Q: What can companies do to prepare themselves in the face of cybersecurity trends?
A: For companies in general, I recommend first that they prioritize their activities. This means the tangible, intangible, supply chain, all of the infrastructure, employees, suppliers, clients and users. They should prioritize and create a critical risk analysis based on their business. Next, they need to establish a risk management program, including industry standard and investment indicators. Their risk management program should be agile, with agile methodologies.

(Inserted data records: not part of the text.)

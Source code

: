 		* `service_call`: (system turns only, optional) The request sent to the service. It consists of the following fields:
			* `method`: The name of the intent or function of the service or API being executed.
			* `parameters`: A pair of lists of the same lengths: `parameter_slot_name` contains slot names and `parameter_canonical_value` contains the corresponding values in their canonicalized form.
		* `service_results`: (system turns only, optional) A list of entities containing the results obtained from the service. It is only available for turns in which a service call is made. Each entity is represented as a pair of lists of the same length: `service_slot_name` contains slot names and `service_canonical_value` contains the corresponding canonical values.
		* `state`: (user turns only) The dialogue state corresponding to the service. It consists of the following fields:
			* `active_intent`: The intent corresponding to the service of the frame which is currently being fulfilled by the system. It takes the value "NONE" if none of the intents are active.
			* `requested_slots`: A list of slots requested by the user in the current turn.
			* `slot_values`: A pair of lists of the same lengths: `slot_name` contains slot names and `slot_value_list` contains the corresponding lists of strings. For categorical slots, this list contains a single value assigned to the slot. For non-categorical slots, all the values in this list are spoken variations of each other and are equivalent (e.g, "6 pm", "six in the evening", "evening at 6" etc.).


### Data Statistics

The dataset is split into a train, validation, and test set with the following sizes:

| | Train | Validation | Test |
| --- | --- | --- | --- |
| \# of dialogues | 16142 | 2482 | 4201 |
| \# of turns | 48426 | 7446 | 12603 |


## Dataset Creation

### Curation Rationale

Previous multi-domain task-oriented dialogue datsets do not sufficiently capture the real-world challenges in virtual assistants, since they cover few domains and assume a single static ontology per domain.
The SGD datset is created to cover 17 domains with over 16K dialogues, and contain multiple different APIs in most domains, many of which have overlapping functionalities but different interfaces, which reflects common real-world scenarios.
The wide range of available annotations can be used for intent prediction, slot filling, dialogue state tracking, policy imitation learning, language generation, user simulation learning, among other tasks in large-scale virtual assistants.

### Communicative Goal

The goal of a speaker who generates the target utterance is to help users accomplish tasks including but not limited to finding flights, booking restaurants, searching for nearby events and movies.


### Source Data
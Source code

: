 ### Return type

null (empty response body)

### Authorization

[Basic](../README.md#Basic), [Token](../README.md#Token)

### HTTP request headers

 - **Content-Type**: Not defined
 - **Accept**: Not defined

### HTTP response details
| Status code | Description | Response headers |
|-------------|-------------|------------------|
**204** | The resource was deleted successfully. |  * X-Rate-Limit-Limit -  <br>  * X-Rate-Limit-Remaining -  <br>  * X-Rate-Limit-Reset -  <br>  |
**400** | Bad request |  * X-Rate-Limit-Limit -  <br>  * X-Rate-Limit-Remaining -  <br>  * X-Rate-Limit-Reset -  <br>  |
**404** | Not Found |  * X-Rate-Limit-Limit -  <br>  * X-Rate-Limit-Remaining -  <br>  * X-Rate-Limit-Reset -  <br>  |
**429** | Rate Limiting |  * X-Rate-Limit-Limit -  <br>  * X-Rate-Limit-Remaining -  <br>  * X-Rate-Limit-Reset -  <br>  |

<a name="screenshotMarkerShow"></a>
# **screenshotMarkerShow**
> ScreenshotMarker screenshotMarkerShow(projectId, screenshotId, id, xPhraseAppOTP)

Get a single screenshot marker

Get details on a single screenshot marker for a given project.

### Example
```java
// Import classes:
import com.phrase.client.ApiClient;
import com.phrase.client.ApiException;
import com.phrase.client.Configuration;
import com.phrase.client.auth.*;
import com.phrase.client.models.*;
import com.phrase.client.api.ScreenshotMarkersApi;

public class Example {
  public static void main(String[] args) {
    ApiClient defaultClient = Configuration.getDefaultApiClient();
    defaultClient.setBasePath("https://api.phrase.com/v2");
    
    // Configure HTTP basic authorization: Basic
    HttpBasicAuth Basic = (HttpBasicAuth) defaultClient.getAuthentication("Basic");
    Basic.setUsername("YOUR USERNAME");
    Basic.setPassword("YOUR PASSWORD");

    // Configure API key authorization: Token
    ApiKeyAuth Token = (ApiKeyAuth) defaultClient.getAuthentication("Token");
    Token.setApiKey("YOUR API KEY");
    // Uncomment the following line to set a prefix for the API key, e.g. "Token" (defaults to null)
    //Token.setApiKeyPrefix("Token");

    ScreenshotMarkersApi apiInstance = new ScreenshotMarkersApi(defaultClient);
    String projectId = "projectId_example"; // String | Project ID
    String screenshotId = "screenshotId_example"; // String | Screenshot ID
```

The last link is to ask, “I had a risk, how do I recover?” A term I like is mesh-cybersecurity, which is a type of innovation that creates better web links with your users and can monitor them or manage their risk quicker and more efficiently. It is an organizational methodology for cybersecurity because there are so many options that don’t know how to respond and recover, which then ruin the program.
CyberIIoT (cybersecurity for Industrial IoT) is a scientific consulting services company that offers security architecture, risk analysis and cybersecurity maturity assessments.